Work experience student Tim Marshall shares his thoughts on those who grace the courts...
WEDNESDAY saw me take my first steps inside a magistrates’ court.
Not as a defendant, I must stress, but as a member of the press, helping to catalogue the day’s proceedings for the Journal’s court pages.
The prominence of the royal crest, the austerity of the magistrates and the presence of paper shuffling lawyers were all elements of the court system that seemed instantly familiar to me.
Others, however, took me by surprise: perhaps I was naïve to have expected a sense of pride in personal appearance to have been evidenced by the defendants that day.
Surely, I thought, an appearance in front of the town magistrates must warrant at least a smart collar and shoes?
If a night club can refuse entry on these grounds, then a court must be well within its rights to demand a similar level of respect from those who step inside its doors?
I was wrong.
The courtroom was instead subjected to repeated displays of tawdry tracksuit/trainer combinations, with the odd baseball cap thrown in, too.
Whilst, it is evident that the defendants in question were at liberty to dress however they wished, I was genuinely shocked that very few had failed to present themselves in a manner that was befitting of their surroundings.
The general attitude of many of the accused, was as regrettable as their fashion sense.
More often than not, it is unfair to make generalisations about criminality.

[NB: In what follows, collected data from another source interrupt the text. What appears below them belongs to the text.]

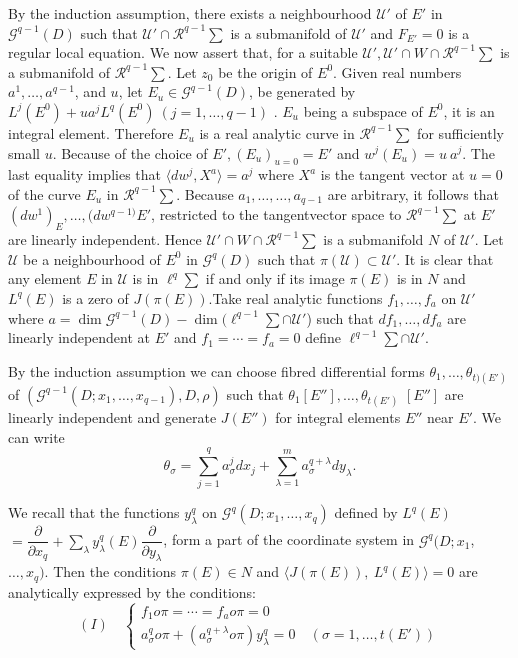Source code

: By the induction assumption,  there exists a neighbourhood
$\mathscr{U}'$ of $E'$ in $\mathscr{G}^{q-1}(D)$ such that
$\mathscr{U}' \cap \mathscr{R}^{q-1} \sum$ is a submanifold of
$\mathscr{U}'$ and $F_{E'} = 0$ is a regular local equation. We now
assert that,  for a suitable $\mathscr{U}' ,  \mathscr{U}' \cap W \cap
\mathscr{R}^{q-1} \sum$ is a submanifold of $\mathscr{R}^{q-1}
\sum$. Let $z_0$ be the origin of $E^0$. Given real numbers $a^1,
\ldots,  a^{q-1}$,  and $u$,  let $E_u \in \mathscr{G}^{q-1}(D)$,  be
generated by $L^j (E^0)+ u a^j L^q (E^0) ~ (j = 1,  \ldots,  q-1)$
. $E_u$ being a subspace of $E^0$,  it is an integral
element. Therefore $E_u$ is a real analytic curve in
$\mathscr{R}^{q-1} \sum$ for sufficiently small $u$. Because of the
choice of $E' ,  (E_u)_{u = 0}= E'$ and $w^j (E_u) = u ~ a^j$. The
last equality implies that $\langle d w^j,  X^a \rangle = a^j$ where
$X^a$ is the tangent vector at $u = 0 $ of the curve $E_u$ in
$\mathscr{R}^{q-1} \sum$. Because $a_1,  \ldots , \ldots , a_{q-1}$
are arbitrary, it follows that $(dw^1)_E , \ldots , (dw^{q-1)} E'$,
restricted to the  tangent\pageoriginale vector space to $\mathscr{R}^{q-1} \sum$ at
$E'$ are linearly independent. Hence $\mathscr{U}' \cap W \cap
\mathscr{R}^{q-1} \sum$ is a submanifold $N$ of $\mathscr{U}'$. Let
$\mathscr{U}$ be a neighbourhood of $E^0$ in $\mathscr{G}^q (D)$ such
that $\pi (\mathscr{U}) \subset \mathscr{U}'$. It is clear that any
element $E$ in $\mathscr{U}$ is in $\ell^q \sum$ if and only if its
image $\pi (E)$ is in $N$ and $L^q (E)$ is a zero of $J (\pi
(E))$.Take real analytic functions $f_1,  \ldots ,  f_a$ on
$\mathscr{U}'$ where $a = \dim \mathscr{G}^{q-1} (D) - \dim
(\ell^{q-1} \sum \cap \mathscr{U}'$) such that $df_1,  \ldots ,  df_a$
are linearly independent at $E'$ and $f_1 = \cdots = f_a = 0$ define
$\ell ^{q-1} \sum \cap \mathscr{U}'$.  

By the induction assumption we can choose fibred differential forms
$\theta_1,  \ldots ,  \theta_{t )(E')}$ of $(\mathscr{G}^{q-1} (D; x_1
,  \ldots ,  x_{q-1}) ,  D,  \rho)$ such that $\theta_1 [E''],  \ldots
,  \theta_{t (E') }$ $[E'']$ are linearly independent and generate
$J(E'')$ for integral elements $E''$ near $E'$. We can write  
$$
\theta _\sigma = \sum_{j = 1}^q a^j_\sigma dx_j + \sum_{\lambda = 1}^m
a^{q+ \lambda}_\sigma dy_\lambda. 
$$

We recall that the functions $y^q_\lambda$ on $\mathscr{G}^q (D; x_1,
\ldots ,  x_q)$ defined by $L^q (E)$ $= \dfrac{\partial}{\partial x_q} +
\sum\limits_{\lambda} y^q_\lambda (E) \dfrac{\partial}{\partial
  y_\lambda}$,  form a part of the coordinate system in $\mathscr{G}^q
(D; x_1$,  $\ldots,  x_q)$. Then the conditions $\pi (E) \in N$ and
$\langle J (\pi (E)),  ~ L^q (E) \rangle = 0$ are analy\-tically
expressed by the conditions: 
\begin{equation*}
  (I)\quad 
  \begin{cases}
    f_1 o \pi = \cdots = f_a o \pi = 0&\\
    a^q_\sigma o \pi + (a^{q+ \lambda}_\sigma o \pi ) y^q_\lambda = 0&
    ~ (\sigma = 1,  \ldots,  t (E')) 
  \end{cases}
\end{equation*}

Indeed, there were a wide array of personal circumstances detailed in court on Wednesday.
One trend that did seem to emerge, however, was that the vast majority of the defendants tried that day, were repeat offenders who were claiming either job seekers’ allowance or benefits.
I believe that the UK welfare system is, at its heart, a truly great idea.
But when such a large section of the court’s business involves those who are claiming from it, then it surely raises some important questions about how it is administered, and its effectiveness in helping people to help themselves.